Wed, 3/25 · 4:30 pm-6:00 pm · 106 McCormick

Department of Art and Archaeology and Heritage Structures Lab
Image collage of structures in the Andean desert

Located in the wind swept plains of the high Andean desert, the architectural remains of Tiahuanaco have captivated visitors for centuries. The Incas are reported to have been so impressed by Tiahuanaco masonry that they used it as a model for their state buildings, such as the impressive granite structures at the royal estate of Machu Picchu. Unfortunately, intentional destruction of Tiahuanaco followed by centuries of neglect and decades of problematic reconstructions have hampered our ability to study Tiahuanaco design and construction.

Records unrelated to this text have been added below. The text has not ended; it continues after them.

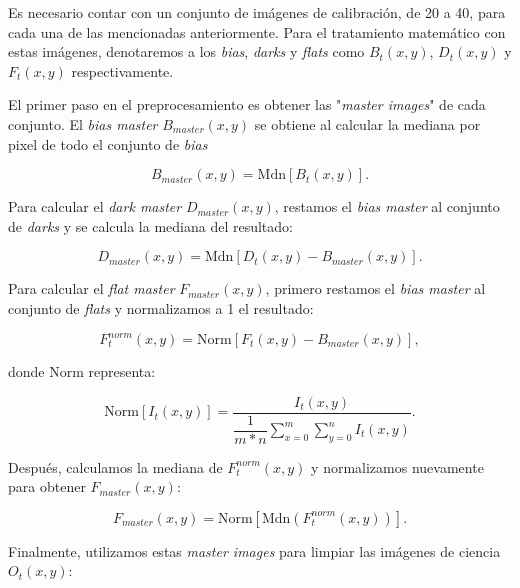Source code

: Es necesario contar con un conjunto de imágenes de calibración, de 20 a 40, para cada una de las mencionadas anteriormente. Para el tratamiento matemático con estas imágenes, denotaremos a los \textit{bias}, \textit{darks} y \textit{flats} como $B_{t}(x,y)$, $D_{t}(x,y)$ y $F_{t}(x,y)$ respectivamente.

El primer paso en el preprocesamiento es obtener las "\textit{master images}" de cada conjunto. El \textit{bias master} $B_{master}(x,y)$ se obtiene al calcular la mediana por pixel de todo el conjunto de \textit{bias}

\begin{equation}
  \displaystyle B_{master}(x,y) = \mbox{Mdn} \left[ B_{t}(x,y) \right].
\end{equation}

Para calcular el \textit{dark master} $D_{master}(x,y)$, restamos el \textit{bias master} al conjunto de \textit{darks} y se calcula la mediana del resultado:

\begin{equation}
  \displaystyle D_{master}(x,y) = \mbox{Mdn} \left[ D_{t}(x,y) - B_{master}(x,y)\right].
\end{equation}

Para calcular el \textit{flat master} $F_{master}(x,y)$, primero restamos el \textit{bias master} al conjunto de \textit{flats} y normalizamos a 1 el resultado:

\begin{equation}
  \displaystyle F^{norm}_{t}(x,y) = \mbox{Norm} \left[ F_{t}(x,y) - B_{master}(x,y)\right],
\end{equation}

donde $\mbox{Norm}$ representa:

\begin{equation}
  \displaystyle \mbox{Norm}\left[I_{t}(x,y)\right] =  \dfrac{I_{t}(x,y)}{\dfrac{1}{m*n} \sum_{x=0}^{m}\sum_{y=0}^{n} I_{t}(x,y)}.
\end{equation}

Después, calculamos la mediana de $F^{norm}_{t}(x,y)$ y normalizamos nuevamente para obtener $F_{master}(x,y)$:

\begin{equation}
  \displaystyle F_{master}(x,y) = \mbox{Norm} \left[ \mbox{Mdn} \left( F^{norm}_{t}(x,y)\right)\right].
\end{equation}

Finalmente, utilizamos estas \textit{master images} para limpiar las imágenes de ciencia $O_{t}(x,y)$:

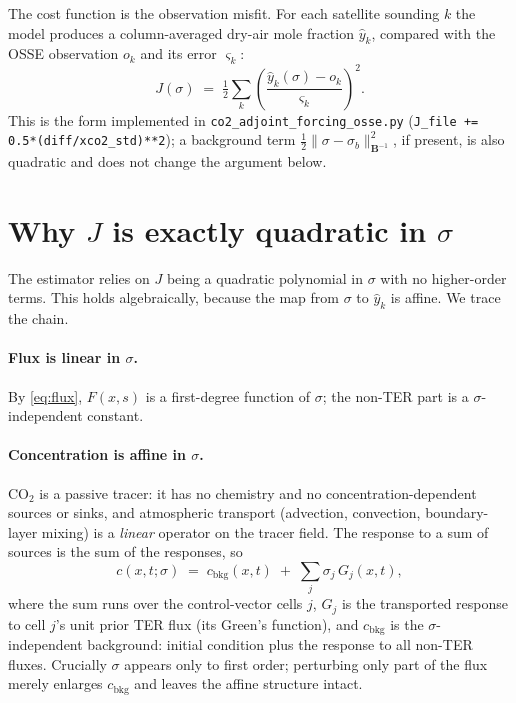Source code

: \documentclass[12pt]{article}
\newcommand{\bm}[1]{\mathbf{#1}}
\begin{document}
The cost function is the observation misfit. For each satellite sounding $k$ the
model produces a column-averaged dry-air mole fraction $\hat{y}_k$, compared with
the OSSE observation $o_k$ and its error $\varsigma_k$:
%
\begin{equation}
  J(\sigma) \;=\; \tfrac{1}{2}\sum_{k}
  \left(\frac{\hat{y}_k(\sigma) - o_k}{\varsigma_k}\right)^{2}.
  \label{eq:J}
\end{equation}
%
This is the form implemented in \texttt{co2\_adjoint\_forcing\_osse.py}
(\texttt{J\_file += 0.5*(diff/xco2\_std)**2}); a background term
$\tfrac12\|\sigma-\sigma_b\|_{\bm{B}^{-1}}^2$, if present, is also quadratic and
does not change the argument below.

\section{Why $J$ is exactly quadratic in $\sigma$}
\label{sec:quad}

The estimator relies on $J$ being a quadratic polynomial in $\sigma$ with no
higher-order terms. This holds algebraically, because the map from $\sigma$ to
$\hat{y}_k$ is affine. We trace the chain.

\paragraph{Flux is linear in $\sigma$.} By \eqref{eq:flux}, $F(x,s)$ is a
first-degree function of $\sigma$; the non-TER part is a $\sigma$-independent
constant.

\paragraph{Concentration is affine in $\sigma$.} CO$_2$ is a passive tracer: it
has no chemistry and no concentration-dependent sources or sinks, and atmospheric
transport (advection, convection, boundary-layer mixing) is a \emph{linear}
operator on the tracer field. The response to a sum of sources is the sum of the
responses, so
%
\begin{equation}
  c(x,t;\sigma) \;=\; c_{\mathrm{bkg}}(x,t) \;+\;
  \sum_{j} \sigma_j\, G_j(x,t),
  \label{eq:superpose}
\end{equation}
%
where the sum runs over the control-vector cells $j$, $G_j$ is the transported
response to cell $j$'s unit prior TER flux (its Green's function), and
$c_{\mathrm{bkg}}$ is the $\sigma$-independent background: initial condition plus
the response to all non-TER fluxes. Crucially $\sigma$ appears only to first
order; perturbing only part of the flux merely enlarges $c_{\mathrm{bkg}}$ and
leaves the affine structure intact.
\end{document}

The result is that no extant buildings survive. Instead, scattered andesite and sandstone blocks mark the once prestigious urban center. In this talk, Nair will examine how small construction details on these exquisitely carved stone fragments can provide critical clues into understanding Tiahuanaco architecture and its relationship to that of the Inca. In doing so, Nair demonstrates not only how conservators can use these details to understand building heritage, but also highlights the vital need for constraint in building conservation practices, as these small but critical construction details are not only easily overlooked, but also easily destroyed during reconstruction efforts.